I siphoned some out and put it into something transparent and this is what it did after sitting. Picture below.


----------



## Topher_osAUrus (Sep 9, 2017)

Charlesncharg said:


> Second time i'm quite certain i added to much peroxide.



Stannous test the solution of questionable value?


----------



## butcher (Sep 9, 2017)

The copper will displace any gold in solution as long as the solution remains acidic. I do not see any visible sign of gold in solution (the faint yellow ring at the top rim of the solution), a stannous chloride test will tell the tale. 
The solution does look like it may contain iron, the color does not look like pure copper chloride, looks more like iron chloride mix, if it is acidic and a clean bar of copper will not cement out anything, and the stannous chloride tests negative for gold let it settle well and decant any settled powders for possible values, filter solution after decanting save filter (it can be incinerated with other powders in later steps, the paper acts as a carbon source and can aid in drying the wet powders during that roasting process).

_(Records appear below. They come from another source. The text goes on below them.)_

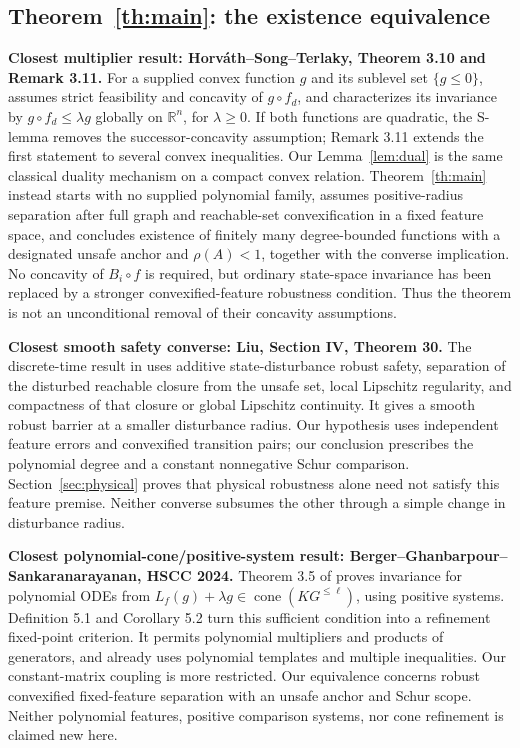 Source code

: \documentclass[10pt,letterpaper]{article}
\theoremstyle{remark}
\newcommand{\R}{\mathbb R}
\begin{document}
\subsection{Theorem~\ref{th:main}: the existence equivalence}
\textbf{Closest multiplier result: Horv\'ath--Song--Terlaky, Theorem 3.10 and Remark 3.11.}
For a supplied convex function $g$ and its sublevel set $\{g\leq0\}$, \cite{hst} assumes
strict feasibility and concavity of $g\circ f_d$, and characterizes its
invariance by $g\circ f_d\leq\lambda g$ globally on $\R^n$, for
$\lambda\geq0$. If both functions are quadratic, the S-lemma removes the
successor-concavity assumption; Remark 3.11 extends the first statement
to several convex inequalities.
Our Lemma~\ref{lem:dual} is the same classical duality mechanism on a compact
convex relation. Theorem~\ref{th:main} instead starts with no supplied
polynomial family, assumes positive-radius separation after full graph and
reachable-set convexification in a fixed feature space, and concludes existence
of finitely many degree-bounded functions with a designated unsafe anchor and
$\rho(A)<1$, together with the converse implication.
No concavity of $B_i\circ f$ is required, but ordinary state-space invariance
has been replaced by a stronger convexified-feature robustness condition.
Thus the theorem is not an unconditional removal of their concavity assumptions.

\textbf{Closest smooth safety converse: Liu, Section IV, Theorem 30.}
The discrete-time result in \cite{liu} uses additive state-disturbance robust
safety, separation of the disturbed reachable closure from the unsafe set,
local Lipschitz regularity, and compactness of that closure or global
Lipschitz continuity. It gives a smooth robust barrier at a smaller disturbance
radius. Our hypothesis uses independent feature errors and convexified
transition pairs; our conclusion prescribes the polynomial degree and a
constant nonnegative Schur comparison. Section~\ref{sec:physical} proves
that physical robustness alone need not satisfy this feature premise.
Neither converse subsumes the other through a simple change in disturbance radius.

\textbf{Closest polynomial-cone/positive-system result: Berger--Ghanbarpour--Sankaranarayanan, HSCC 2024.}
Theorem 3.5 of \cite{cone2024} proves invariance for polynomial ODEs from
$L_f(g)+\lambda g\in\operatorname{cone}(K G^{\leq\ell})$, using positive
systems. Definition 5.1 and Corollary 5.2 turn this sufficient condition into
a refinement fixed-point criterion. It permits polynomial multipliers and
products of generators, and already uses polynomial templates and multiple
inequalities. Our constant-matrix coupling is more restricted. Our equivalence concerns
robust convexified fixed-feature separation with an unsafe anchor and Schur scope.
Neither polynomial features, positive comparison systems, nor cone refinement
is claimed new here.
\end{document}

Adding iron will cement out any copper from the solution, decant the solution from the copper.

Treat the solution for waste, bring the pH to 10 or 11, let the metal hydroxides settle, decant salt solution, and dry the powders for disposal, bring the salt water to pH 7, again let any metal powders settle for drying and waste, the salt water can be disposed of if you have the facilities or dried to salts and disposed of.

Any values will be in powder form after cementing on copper, these can be dried heated to powder and crushed and roasted for further treatment ...


----------



## butcher (Sep 9, 2017)

The copper will displace any gold in solution as long as the solution remains acidic. I do not see any visible sign of gold in the solution (the faint yellow ring at the top rim of the solution), a stannous chloride test will tell the tale for sure. 
The solution does look like it may contain iron, the color does not look like pure copper chloride, looks more like iron chloride mix, if it is acidic and a clean bar of copper will not cement out anything, and the stannous chloride tests negative for gold.

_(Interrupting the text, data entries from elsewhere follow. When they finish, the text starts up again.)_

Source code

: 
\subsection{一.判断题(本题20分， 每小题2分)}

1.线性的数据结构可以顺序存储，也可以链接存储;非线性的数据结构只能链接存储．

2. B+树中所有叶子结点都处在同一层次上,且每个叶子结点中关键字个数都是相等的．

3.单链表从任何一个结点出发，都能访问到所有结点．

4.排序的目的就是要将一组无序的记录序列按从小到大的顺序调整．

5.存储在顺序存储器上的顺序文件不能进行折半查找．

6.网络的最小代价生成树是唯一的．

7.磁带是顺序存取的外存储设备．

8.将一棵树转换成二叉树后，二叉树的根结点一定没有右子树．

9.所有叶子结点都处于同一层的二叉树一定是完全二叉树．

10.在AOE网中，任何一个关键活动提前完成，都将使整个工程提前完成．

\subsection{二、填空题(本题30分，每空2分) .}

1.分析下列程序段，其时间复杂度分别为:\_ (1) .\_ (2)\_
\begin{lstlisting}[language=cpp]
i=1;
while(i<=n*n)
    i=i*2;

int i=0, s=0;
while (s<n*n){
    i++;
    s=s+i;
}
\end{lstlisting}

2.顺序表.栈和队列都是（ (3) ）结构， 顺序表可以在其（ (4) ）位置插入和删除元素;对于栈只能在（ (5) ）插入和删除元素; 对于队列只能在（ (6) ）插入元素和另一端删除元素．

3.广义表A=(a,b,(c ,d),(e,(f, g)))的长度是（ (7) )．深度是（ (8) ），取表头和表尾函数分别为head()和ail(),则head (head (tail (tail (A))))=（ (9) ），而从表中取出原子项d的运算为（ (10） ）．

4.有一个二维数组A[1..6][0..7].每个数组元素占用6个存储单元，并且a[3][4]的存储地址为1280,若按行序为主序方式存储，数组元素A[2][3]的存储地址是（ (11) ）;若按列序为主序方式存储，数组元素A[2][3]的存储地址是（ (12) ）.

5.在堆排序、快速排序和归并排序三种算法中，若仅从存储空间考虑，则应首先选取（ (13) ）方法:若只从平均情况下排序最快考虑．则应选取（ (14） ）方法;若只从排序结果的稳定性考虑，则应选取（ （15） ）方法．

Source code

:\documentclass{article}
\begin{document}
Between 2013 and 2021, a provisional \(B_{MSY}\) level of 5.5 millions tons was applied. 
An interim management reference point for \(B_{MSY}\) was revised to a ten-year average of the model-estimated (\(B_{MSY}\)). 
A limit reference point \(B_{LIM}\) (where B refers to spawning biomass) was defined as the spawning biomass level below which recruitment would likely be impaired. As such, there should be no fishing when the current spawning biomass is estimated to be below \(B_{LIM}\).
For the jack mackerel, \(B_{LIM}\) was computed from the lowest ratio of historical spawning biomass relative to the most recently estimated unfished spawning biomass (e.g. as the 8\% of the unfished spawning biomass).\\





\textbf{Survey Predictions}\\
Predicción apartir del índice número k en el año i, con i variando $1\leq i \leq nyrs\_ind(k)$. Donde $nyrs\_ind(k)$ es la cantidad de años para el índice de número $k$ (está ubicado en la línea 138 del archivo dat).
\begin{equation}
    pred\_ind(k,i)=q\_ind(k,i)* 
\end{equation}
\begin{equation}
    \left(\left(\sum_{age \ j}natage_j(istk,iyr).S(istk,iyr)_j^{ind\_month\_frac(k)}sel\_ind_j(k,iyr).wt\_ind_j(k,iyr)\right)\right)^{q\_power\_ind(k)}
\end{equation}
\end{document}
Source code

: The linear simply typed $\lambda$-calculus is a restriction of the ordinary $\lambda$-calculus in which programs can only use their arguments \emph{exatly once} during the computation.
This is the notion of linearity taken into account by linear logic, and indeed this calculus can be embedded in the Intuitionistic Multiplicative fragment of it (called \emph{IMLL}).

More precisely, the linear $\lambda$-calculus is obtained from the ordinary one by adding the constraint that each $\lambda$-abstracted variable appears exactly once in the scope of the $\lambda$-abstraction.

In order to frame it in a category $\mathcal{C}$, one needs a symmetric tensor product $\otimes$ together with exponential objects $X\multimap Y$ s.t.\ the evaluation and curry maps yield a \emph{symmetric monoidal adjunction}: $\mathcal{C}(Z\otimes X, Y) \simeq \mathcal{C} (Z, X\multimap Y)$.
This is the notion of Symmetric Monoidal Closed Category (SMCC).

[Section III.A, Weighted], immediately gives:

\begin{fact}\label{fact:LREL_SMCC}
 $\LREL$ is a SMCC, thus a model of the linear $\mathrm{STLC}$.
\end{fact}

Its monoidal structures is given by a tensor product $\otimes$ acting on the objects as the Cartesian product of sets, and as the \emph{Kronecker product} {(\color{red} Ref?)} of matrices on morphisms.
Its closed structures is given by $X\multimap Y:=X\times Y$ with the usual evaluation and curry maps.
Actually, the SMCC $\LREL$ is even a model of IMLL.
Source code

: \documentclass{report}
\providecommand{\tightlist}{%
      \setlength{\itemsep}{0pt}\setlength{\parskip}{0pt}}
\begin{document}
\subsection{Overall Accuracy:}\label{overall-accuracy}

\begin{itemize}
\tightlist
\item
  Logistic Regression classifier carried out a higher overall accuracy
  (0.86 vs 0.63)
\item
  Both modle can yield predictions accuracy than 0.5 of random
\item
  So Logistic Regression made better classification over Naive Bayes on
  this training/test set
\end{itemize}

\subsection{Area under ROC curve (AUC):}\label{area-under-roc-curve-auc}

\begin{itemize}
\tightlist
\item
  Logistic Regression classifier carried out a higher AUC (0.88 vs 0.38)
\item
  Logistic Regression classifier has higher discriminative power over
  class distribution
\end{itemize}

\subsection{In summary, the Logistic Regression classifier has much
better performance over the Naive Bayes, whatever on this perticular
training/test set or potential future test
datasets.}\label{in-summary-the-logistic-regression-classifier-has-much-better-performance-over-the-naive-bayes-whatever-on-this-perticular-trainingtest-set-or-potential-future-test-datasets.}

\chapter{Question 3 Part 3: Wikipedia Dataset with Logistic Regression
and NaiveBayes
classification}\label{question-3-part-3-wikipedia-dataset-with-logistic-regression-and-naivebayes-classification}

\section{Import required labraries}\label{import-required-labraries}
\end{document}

A spray bottle misting water will help to sink anything floating.
Let it settle well overnight and decant the solution from any settled powders, save these for possible values, filter the solution after decanting save filter.

Adding iron will cement out any copper from the solution, decant the solution from the copper.

Treat the solution for waste, bring the pH to 10 or 11, let the metal hydroxides settle, decant salt solution, and dry the powders for disposal, bring the salt water to pH 7, again let any metal powders settle for drying and waste, the salt water can be disposed of if you have the facilities to do so safely, or they can be evaporated and dried to salts for disposal.

Any values will be in powder form after cementing on copper. adding fresh HCl will put any CuCl back into solution as CuCl2 green or brown solution, the gold will not go into solution without the oxidizer.

If you need an oxidizer (dark brown solution), use air bubbled into solution this will not be a strong enough oxidizer to redissolve gold powders but can turn the brown copper chloride back green which will also help to dissolve any copper powders in the mix then you can let solution sit and settle again to see if you have any black powders...

Any gold powders recovered will be dirty and will need refined.


----------



## Charlesncharg (Sep 15, 2017)

Thank you immensely butcher and everyone else for your guidance. The solution in the pictures was one of 2. The other bucket i have fits your description to the "T" thickish brown syrup lots of black powder at the bottom. I put clean copper in the bucket after eating up some of the copper it started turning black. I have been rinsing the copper off back into the bucket. It has stopped turning black and hasnt dissolved any further. I do not have any stannous chloride ATM. Waiting on the chloride before i proceed. The previous solution did yield some black powder. That i filtered and it is soaking in clean hcl now.


----------



## rickbb (Sep 15, 2017)

Charlesncharg said:


> I do not have any stannous chloride ATM. Waiting on the chloride before i proceed.



Take a small piece of 96/4 tin/silver solder and dissolve it in a small bottle of HCL, viola stannous chloride.


----------



## Topher_osAUrus (Sep 15, 2017)

rickbb said:


> Charlesncharg said:
> 
> 
> > I do not have any stannous chloride ATM. Waiting on the chloride before i proceed.
> ...



It doesn't even need to be that kind of solder.
Literally anything with tin can be used... Lead tin solder, tin antimony, pewter bowl, tin traces on a pcb... Anything!


----------